An exact reprint of the data below is required, line for line.

━━ Data records

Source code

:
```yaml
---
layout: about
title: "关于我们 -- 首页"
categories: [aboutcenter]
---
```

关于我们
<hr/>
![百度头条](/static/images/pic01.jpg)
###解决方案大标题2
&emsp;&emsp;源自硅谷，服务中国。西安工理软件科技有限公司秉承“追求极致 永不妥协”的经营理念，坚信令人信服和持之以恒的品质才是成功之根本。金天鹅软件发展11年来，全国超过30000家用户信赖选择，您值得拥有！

━━━━

> Result:
Source code

:
```yaml
---
layout: about
title: "关于我们 -- 首页"
categories: [aboutcenter]
---
```

关于我们
<hr/>
![百度头条](/static/images/pic01.jpg)
###解决方案大标题2
&emsp;&emsp;源自硅谷，服务中国。西安工理软件科技有限公司秉承“追求极致 永不妥协”的经营理念，坚信令人信服和持之以恒的品质才是成功之根本。金天鹅软件发展11年来，全国超过30000家用户信赖选择，您值得拥有！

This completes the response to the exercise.